__Exercise objective__. Only the lines below, from the one with "### 5. Run Application" through the one with "## 👥 Akun Testing", are to be written out, exactly.

__Information provided__.
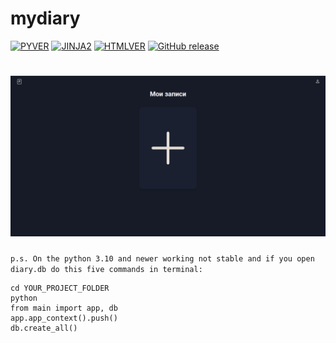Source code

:# mydiary
[![PYVER](https://img.shields.io/badge/Python-3.9-blue)](https://www.python.org/) [![JINJA2](https://img.shields.io/badge/Jinja-2-brown)](https://palletsprojects.com/p/jinja/) [![HTMLVER](https://img.shields.io/badge/CSS-3-blue)](https://en.wikipedia.org/wiki/CSS) [![GitHub release](https://img.shields.io/badge/HTML-5-important)](https://en.wikipedia.org/wiki/HTML)
<p align=”left”>
  
<!--   ![](https://raw.githubusercontent.com/Perminev/mydiary/main/screenshots/screen1.png)-->
<!--   ![](https://raw.githubusercontent.com/Perminev/mydiary/main/screenshots/screen2.png)-->
#  ![](https://raw.githubusercontent.com/Perminev/mydiary/main/screenshots/screen3.png)
<!--   ![](https://raw.githubusercontent.com/Perminev/mydiary/main/screenshots/screen4.png)-->

</p>

`p.s.
On the python 3.10 and newer working not stable and
if you open diary.db do this five commands in terminal:
`
```
cd YOUR_PROJECT_FOLDER
python
from main import app, db
app.app_context().push()
db.create_all()
```
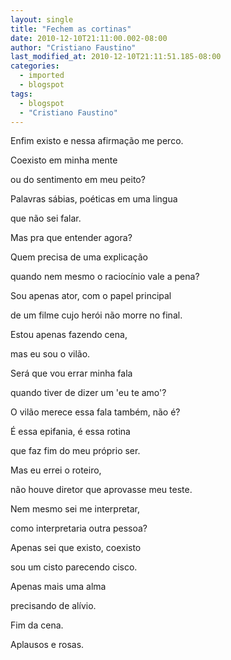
 ```yaml
---
layout: single
title: "Fechem as cortinas"
date: 2010-12-10T21:11:00.002-08:00
author: "Cristiano Faustino"
last_modified_at: 2010-12-10T21:11:51.185-08:00
categories:
  - imported
  - blogspot
tags:
  - blogspot
  - "Cristiano Faustino"
---
```


Enfim existo e nessa afirmação me perco.

Coexisto em minha mente 

ou do sentimento em meu peito?



Palavras sábias, poéticas em uma lingua

que não sei falar.

Mas pra que entender agora?

Quem precisa de uma explicação

quando nem mesmo o raciocínio vale a pena?



Sou apenas ator, com o papel principal

de um filme cujo herói não morre no final.

Estou apenas fazendo cena,

mas eu sou o vilão.

Será que vou errar minha fala

quando tiver de dizer um 'eu te amo'?

O vilão merece essa fala também, não é?



É essa epifania, é essa rotina

que faz fim do meu próprio ser.

Mas eu errei o roteiro,

não houve diretor que aprovasse meu teste.

Nem mesmo sei me interpretar,

como interpretaria outra pessoa?



Apenas sei que existo, coexisto

sou um cisto parecendo cisco.

Apenas mais uma alma

precisando de alívio.



Fim da cena.

Aplausos e rosas.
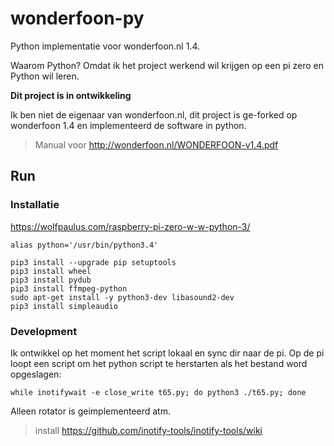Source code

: # wonderfoon-py
Python implementatie voor wonderfoon.nl 1.4.

Waarom Python? Omdat ik het project werkend wil krijgen op een pi zero en Python wil leren.

__Dit project is in ontwikkeling__

Ik ben niet de eigenaar van wonderfoon.nl, dit project is ge-forked op wonderfoon 1.4 en implementeerd de software in python.

> Manual voor http://wonderfoon.nl/WONDERFOON-v1.4.pdf

## Run

### Installatie

https://wolfpaulus.com/raspberry-pi-zero-w-w-python-3/

`alias python='/usr/bin/python3.4'`

```
pip3 install --upgrade pip setuptools
pip3 install wheel
pip3 install pydub
pip3 install ffmpeg-python
sudo apt-get install -y python3-dev libasound2-dev
pip3 install simpleaudio
```

### Development

Ik ontwikkel op het moment het script lokaal en sync dir naar de pi.
Op de pi loopt een script om het python script te herstarten als het bestand word opgeslagen:

`while inotifywait -e close_write t65.py; do python3 ./t65.py; done`

Alleen rotator is geimplementeerd atm.

> install https://github.com/inotify-tools/inotify-tools/wiki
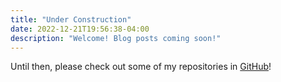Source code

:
 ```yaml
---
title: "Under Construction"
date: 2022-12-21T19:56:38-04:00
description: "Welcome! Blog posts coming soon!"
---
```


Until then, please check out some of my repositories in [GitHub](https://github.com/Kaitachi)!
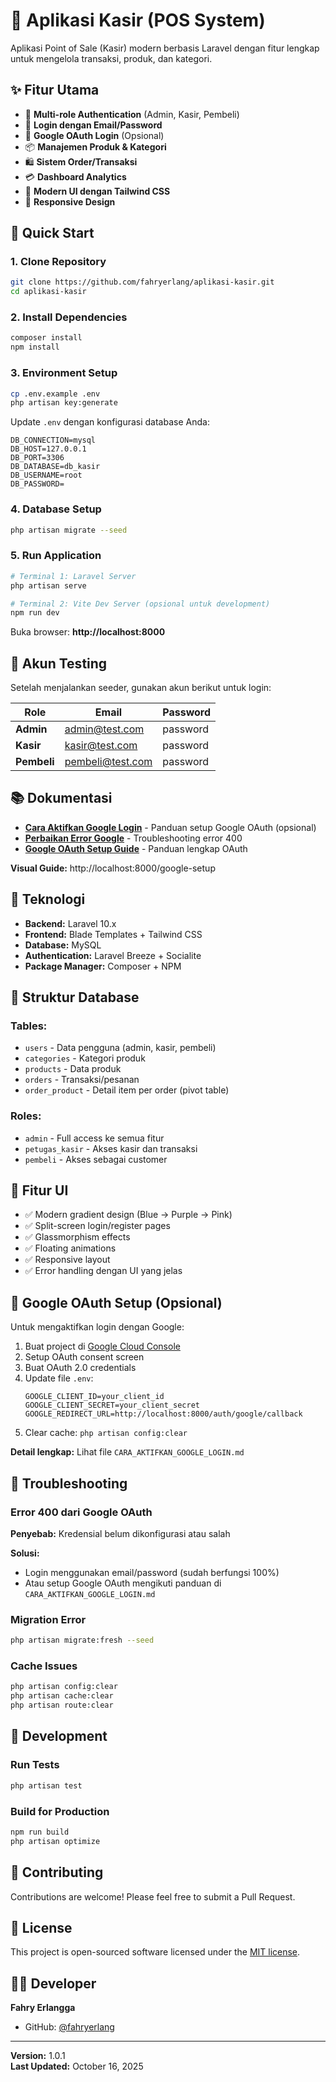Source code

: # 🛒 Aplikasi Kasir (POS System)

Aplikasi Point of Sale (Kasir) modern berbasis Laravel dengan fitur lengkap untuk mengelola transaksi, produk, dan kategori.

## ✨ Fitur Utama

- 🔐 **Multi-role Authentication** (Admin, Kasir, Pembeli)
- 👤 **Login dengan Email/Password**
- 🔑 **Google OAuth Login** (Opsional)
- 📦 **Manajemen Produk & Kategori**
- 🛍️ **Sistem Order/Transaksi**
- 💳 **Dashboard Analytics**
- 🎨 **Modern UI dengan Tailwind CSS**
- 📱 **Responsive Design**

## 🚀 Quick Start

### 1. Clone Repository

```bash
git clone https://github.com/fahryerlang/aplikasi-kasir.git
cd aplikasi-kasir
```

### 2. Install Dependencies

```bash
composer install
npm install
```

### 3. Environment Setup

```bash
cp .env.example .env
php artisan key:generate
```

Update `.env` dengan konfigurasi database Anda:
```env
DB_CONNECTION=mysql
DB_HOST=127.0.0.1
DB_PORT=3306
DB_DATABASE=db_kasir
DB_USERNAME=root
DB_PASSWORD=
```

### 4. Database Setup

```bash
php artisan migrate --seed
```

### 5. Run Application

```bash
# Terminal 1: Laravel Server
php artisan serve

# Terminal 2: Vite Dev Server (opsional untuk development)
npm run dev
```

Buka browser: **http://localhost:8000**

## 👥 Akun Testing

Setelah menjalankan seeder, gunakan akun berikut untuk login:

| Role | Email | Password |
|------|-------|----------|
| **Admin** | admin@test.com | password |
| **Kasir** | kasir@test.com | password |
| **Pembeli** | pembeli@test.com | password |

## 📚 Dokumentasi

- **[Cara Aktifkan Google Login](CARA_AKTIFKAN_GOOGLE_LOGIN.md)** - Panduan setup Google OAuth (opsional)
- **[Perbaikan Error Google](PERBAIKAN_ERROR_GOOGLE.md)** - Troubleshooting error 400
- **[Google OAuth Setup Guide](GOOGLE_OAUTH_SETUP.md)** - Panduan lengkap OAuth

**Visual Guide:** http://localhost:8000/google-setup

## 🔧 Teknologi

- **Backend:** Laravel 10.x
- **Frontend:** Blade Templates + Tailwind CSS
- **Database:** MySQL
- **Authentication:** Laravel Breeze + Socialite
- **Package Manager:** Composer + NPM

## 📂 Struktur Database

### Tables:
- `users` - Data pengguna (admin, kasir, pembeli)
- `categories` - Kategori produk
- `products` - Data produk
- `orders` - Transaksi/pesanan
- `order_product` - Detail item per order (pivot table)

### Roles:
- `admin` - Full access ke semua fitur
- `petugas_kasir` - Akses kasir dan transaksi
- `pembeli` - Akses sebagai customer

## 🎨 Fitur UI

- ✅ Modern gradient design (Blue → Purple → Pink)
- ✅ Split-screen login/register pages
- ✅ Glassmorphism effects
- ✅ Floating animations
- ✅ Responsive layout
- ✅ Error handling dengan UI yang jelas

## 🔐 Google OAuth Setup (Opsional)

Untuk mengaktifkan login dengan Google:

1. Buat project di [Google Cloud Console](https://console.cloud.google.com/)
2. Setup OAuth consent screen
3. Buat OAuth 2.0 credentials
4. Update file `.env`:
   ```env
   GOOGLE_CLIENT_ID=your_client_id
   GOOGLE_CLIENT_SECRET=your_client_secret
   GOOGLE_REDIRECT_URL=http://localhost:8000/auth/google/callback
   ```
5. Clear cache: `php artisan config:clear`

**Detail lengkap:** Lihat file `CARA_AKTIFKAN_GOOGLE_LOGIN.md`

## 🐛 Troubleshooting

### Error 400 dari Google OAuth
**Penyebab:** Kredensial belum dikonfigurasi atau salah

**Solusi:** 
- Login menggunakan email/password (sudah berfungsi 100%)
- Atau setup Google OAuth mengikuti panduan di `CARA_AKTIFKAN_GOOGLE_LOGIN.md`

### Migration Error
```bash
php artisan migrate:fresh --seed
```

### Cache Issues
```bash
php artisan config:clear
php artisan cache:clear
php artisan route:clear
```

## 📝 Development

### Run Tests
```bash
php artisan test
```

### Build for Production
```bash
npm run build
php artisan optimize
```

## 🤝 Contributing

Contributions are welcome! Please feel free to submit a Pull Request.

## 📄 License

This project is open-sourced software licensed under the [MIT license](https://opensource.org/licenses/MIT).

## 👨‍💻 Developer

**Fahry Erlangga**
- GitHub: [@fahryerlang](https://github.com/fahryerlang)

---

**Version:** 1.0.1  
**Last Updated:** October 16, 2025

__Your response__.
### 5. Run Application

```bash
# Terminal 1: Laravel Server
php artisan serve

# Terminal 2: Vite Dev Server (opsional untuk development)
npm run dev
```

Buka browser: **http://localhost:8000**

## 👥 Akun Testing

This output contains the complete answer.